19 May 2011 @ 6:19 AM 

What is NFS and why do you need it?
Network File System (NFS) is a network file system protocol originally developed by Sun Microsystems in 1984, allowing a user on a client computer to access files over a network in a manner similar to how local storage is accessed.
For example if you have 2 servers, you can setup 1 server for work and another one setup as a backup server, or just use its disk space, there are a lot of combinations.

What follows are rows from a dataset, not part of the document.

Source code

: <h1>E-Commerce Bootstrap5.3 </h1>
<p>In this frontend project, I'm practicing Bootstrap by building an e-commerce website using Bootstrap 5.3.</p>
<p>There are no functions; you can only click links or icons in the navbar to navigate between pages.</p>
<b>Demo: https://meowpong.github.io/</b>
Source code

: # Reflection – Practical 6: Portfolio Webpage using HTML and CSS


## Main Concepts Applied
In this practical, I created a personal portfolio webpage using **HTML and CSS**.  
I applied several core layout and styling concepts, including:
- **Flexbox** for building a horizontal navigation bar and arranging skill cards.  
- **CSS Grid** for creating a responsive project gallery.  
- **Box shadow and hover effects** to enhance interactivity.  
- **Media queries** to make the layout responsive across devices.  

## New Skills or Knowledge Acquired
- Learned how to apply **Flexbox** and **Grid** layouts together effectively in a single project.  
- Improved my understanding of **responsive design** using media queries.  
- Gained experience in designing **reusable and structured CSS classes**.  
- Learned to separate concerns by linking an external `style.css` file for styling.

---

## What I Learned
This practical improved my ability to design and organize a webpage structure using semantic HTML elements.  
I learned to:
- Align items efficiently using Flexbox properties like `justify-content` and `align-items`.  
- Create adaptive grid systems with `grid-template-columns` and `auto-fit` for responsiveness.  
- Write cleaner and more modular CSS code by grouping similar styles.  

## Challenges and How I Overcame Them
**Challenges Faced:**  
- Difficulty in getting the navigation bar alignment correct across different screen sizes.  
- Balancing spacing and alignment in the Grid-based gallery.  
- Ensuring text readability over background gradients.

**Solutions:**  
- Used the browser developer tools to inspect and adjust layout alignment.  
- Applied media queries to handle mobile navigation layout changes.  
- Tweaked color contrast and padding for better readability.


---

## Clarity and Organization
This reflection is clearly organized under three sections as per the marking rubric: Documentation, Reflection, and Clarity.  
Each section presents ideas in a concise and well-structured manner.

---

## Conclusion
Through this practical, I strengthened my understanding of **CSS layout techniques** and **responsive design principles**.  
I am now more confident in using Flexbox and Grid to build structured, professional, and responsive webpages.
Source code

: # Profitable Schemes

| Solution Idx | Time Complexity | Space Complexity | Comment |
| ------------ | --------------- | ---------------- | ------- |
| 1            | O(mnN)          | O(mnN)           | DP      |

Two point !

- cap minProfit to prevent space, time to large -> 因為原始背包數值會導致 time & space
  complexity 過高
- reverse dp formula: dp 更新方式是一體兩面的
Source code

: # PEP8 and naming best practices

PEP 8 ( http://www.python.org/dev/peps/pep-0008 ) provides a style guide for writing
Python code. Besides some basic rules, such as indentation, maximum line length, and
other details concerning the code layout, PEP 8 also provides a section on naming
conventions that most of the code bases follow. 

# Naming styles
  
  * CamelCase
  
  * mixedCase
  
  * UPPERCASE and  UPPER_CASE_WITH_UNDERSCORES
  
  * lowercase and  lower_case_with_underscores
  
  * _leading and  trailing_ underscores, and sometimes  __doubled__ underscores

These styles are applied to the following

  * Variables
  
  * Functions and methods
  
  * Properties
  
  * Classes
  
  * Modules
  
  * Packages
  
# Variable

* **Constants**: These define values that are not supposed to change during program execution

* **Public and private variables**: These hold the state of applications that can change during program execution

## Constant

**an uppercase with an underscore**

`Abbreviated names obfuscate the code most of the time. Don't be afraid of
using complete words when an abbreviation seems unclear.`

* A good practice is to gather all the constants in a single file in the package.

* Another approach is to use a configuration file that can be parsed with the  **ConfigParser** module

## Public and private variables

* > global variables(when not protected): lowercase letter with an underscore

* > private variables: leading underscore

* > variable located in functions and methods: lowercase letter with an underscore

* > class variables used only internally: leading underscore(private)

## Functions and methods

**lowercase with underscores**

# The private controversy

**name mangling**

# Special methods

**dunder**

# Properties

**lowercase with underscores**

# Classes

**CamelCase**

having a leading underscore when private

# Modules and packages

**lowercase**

First you need to check if NFS is already installed:
chkconfig --list nfs
If installed, you’ll see:
nfs 0:off 1:off 2:off 3:off 4:off 5:off 6:off
Adding NFS to boot and starting:
modprobe nfs
chkconfig nfs on
chkconfig portmap on
service portmap restart
service nfs start

If NFS wasn’t installed, just:
yum -y install nfs-utils

To allow connection from some server to your server with NFS you need to edit /etc/exports (example):
/home 209.85.149.103(rw,no_root_squash)

Here we allow server with IP 209.85.149.103 mount our home directory with rw (read write) rights.
Attention!!!
Be careful with spaces in file /etc/exports, for example, if you write:
/home 209.85.149.103 (rw)
then 209.85.149.103 will get access to /home directory with ro (read only) rights.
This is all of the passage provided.